YY__ Le fait de dessiner, je ne trouve pas ça amusant du tout, encore aujourd’hui. [Il dessine un personnage.] Je n’étais jamais satisfait par ce que je dessinais, comme ce bonhomme-là. J’avais envie de dessiner ce qui allait lui arriver après. Est-ce qu’il va marcher quelque part, rencontrer quelqu’un, faire quelque chose ? Je voulais dessiner des scènes. Mais sans couleur, avec un dessin très simple, épuré. Je n’avais pas besoin d’histoire, je voulais juste que ça soit composé de mouvements et de scènes. Ça pouvait commencer n’importe où et se terminer n’importe où. Je voulais représenter des processus en cours.
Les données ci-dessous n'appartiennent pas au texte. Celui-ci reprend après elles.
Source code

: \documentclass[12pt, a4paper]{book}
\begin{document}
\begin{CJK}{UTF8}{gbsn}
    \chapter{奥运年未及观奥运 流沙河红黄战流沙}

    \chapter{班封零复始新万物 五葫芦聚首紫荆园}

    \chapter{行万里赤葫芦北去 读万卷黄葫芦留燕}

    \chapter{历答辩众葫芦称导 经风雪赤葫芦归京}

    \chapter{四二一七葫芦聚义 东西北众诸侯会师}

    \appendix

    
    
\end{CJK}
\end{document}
__ Qualifieriez‑vous vos univers de futuristes ?
YY__ Effectivement, mes mangas ne se passent pas aujourd’hui. Mais je n’ai pas envie de décider que c’est à une époque particulière. Ça peut se passer n’importe quand. Ça peut ne pas être sur la Terre, ça peut être autrefois, ça peut être le futur. C’est ni en Occident, ni en Orient, ni en été ni en hiver. J’aimerais que ce soit un lieu, un temps et un espace qui pourraient s’appliquer partout et nulle part en même temps. C’est comme dans le théâtre nô. Les masques du théâtre nô, avec les yeux en colère et le visage légèrement souriant, sont adaptés à n’importe quelle situation, que le personnage rie ou soit en pleurs… J’essaie de tendre vers ça.
__ Dans vos mangas il y a beaucoup de personnages. Vous dessinez beaucoup de visages, tous inexpressifs mais tous différents. C’est un challenge ?
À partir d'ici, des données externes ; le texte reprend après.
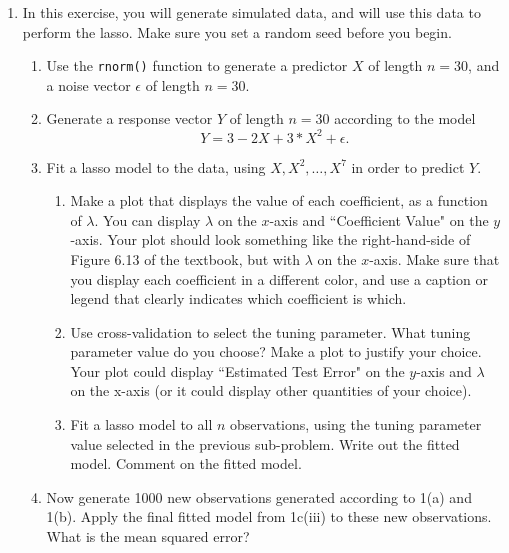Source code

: \documentclass[12pt]{article}
\begin{document}
\begin{enumerate}



\item In this exercise, you will generate simulated data, and will use this data to perform the lasso. Make sure you set a random seed before you begin. %
\begin{enumerate}
\item Use the \verb=rnorm()= function to generate a predictor $X$ of length $n=30$, and a noise vector $\epsilon$ of length $n=30$.
\item Generate a response vector $Y$ of length $n=30$ according to the model
$$Y = 3 - 2X + 3*X^2  + \epsilon.$$
\item Fit a lasso model to the data, using  $X,X^2,\ldots,X^{7}$ in order to predict $Y$. 
\begin{enumerate}
\item Make a plot that displays the value of each coefficient, as a function of $\lambda$. You can display  $\lambda$ on the $x$-axis and ``Coefficient Value" on the $y$-axis. Your plot should look something like the right-hand-side of Figure 6.13 of the textbook, but with $\lambda$ on the $x$-axis. Make sure that you display each coefficient in a different color, and use a caption or legend that clearly indicates which coefficient is which. 
\item  Use cross-validation to select the tuning parameter. What tuning parameter value do you choose? Make a plot  to justify your choice. Your plot could display ``Estimated Test Error" on the $y$-axis and $\lambda$ on the x-axis (or it could display other quantities of your choice). 
\item Fit a lasso model to all $n$ observations, using the tuning parameter value selected in the previous sub-problem. Write out the fitted model. Comment on the fitted model.
\end{enumerate}
\item Now generate 1000 new observations generated according to 1(a) and 1(b). Apply the final fitted model from 1c(iii) to these new observations. What is the mean squared error?
\end{enumerate}



\end{enumerate}
\end{document}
YY__ J’aime les visages. Chez moi j’ai un stock de visages. Il y a vingt ans je les avais comptés, il y en avait 4 000. Là, je dois en avoir des dizaines de milliers. Quand je fais un manga, je me dis tiens je vais utiliser celui-là, pour cette scène ça sera ce visage-là, etc. C’est un peu comme un casting. Certains n’apparaitront plus mais d’autres peuvent réapparaitre régulièrement.
__ On a l’impression que ces personnages ne ressentent rien. Ils n’ont pas d’émotions ?
YY__ Je ne veux pas que mes histoires parlent d’humains. Je ne veux pas mettre de sentiment. Par exemple, si un insecte ou un oiseau nous regarde, nous humains, cet insecte ou cet oiseau ne va pas se demander quels sont nos sentiments. Je veux qu’on ait le regard d’un insecte face à mes dessins. Autre chose, dans les œuvres au Japon, que ça soit dans la littérature ou le manga, il est tout le temps question de sentiments. Et je déteste ça !
__ C’est difficile d’interpréter les motivations de vos personnages. Ça vous plaît de dérouter le lecteur ?
YY__ Il ne s’agit pas forcément de le dérouter. Si on était dans un film bien fait, il y aurait un début, des événements et une conclusion à la fin. Mais nous, dans notre vie, ça ne se passe pas comme ça. On est plutôt dans une ligne droite, plein de choses se passent mais ça reste banal. Moi j’ai envie de dessiner des moments. Ce que je recherche dans mes mangas, c’est quelque chose qui n’ait ni début ni fin, comme une séquence de film que l’on aurait entraperçue en allumant la télé avant de repartir faire autre chose. Il ne s’est rien passé mais les personnages s’expriment pourtant comme si quelque chose s’était produit.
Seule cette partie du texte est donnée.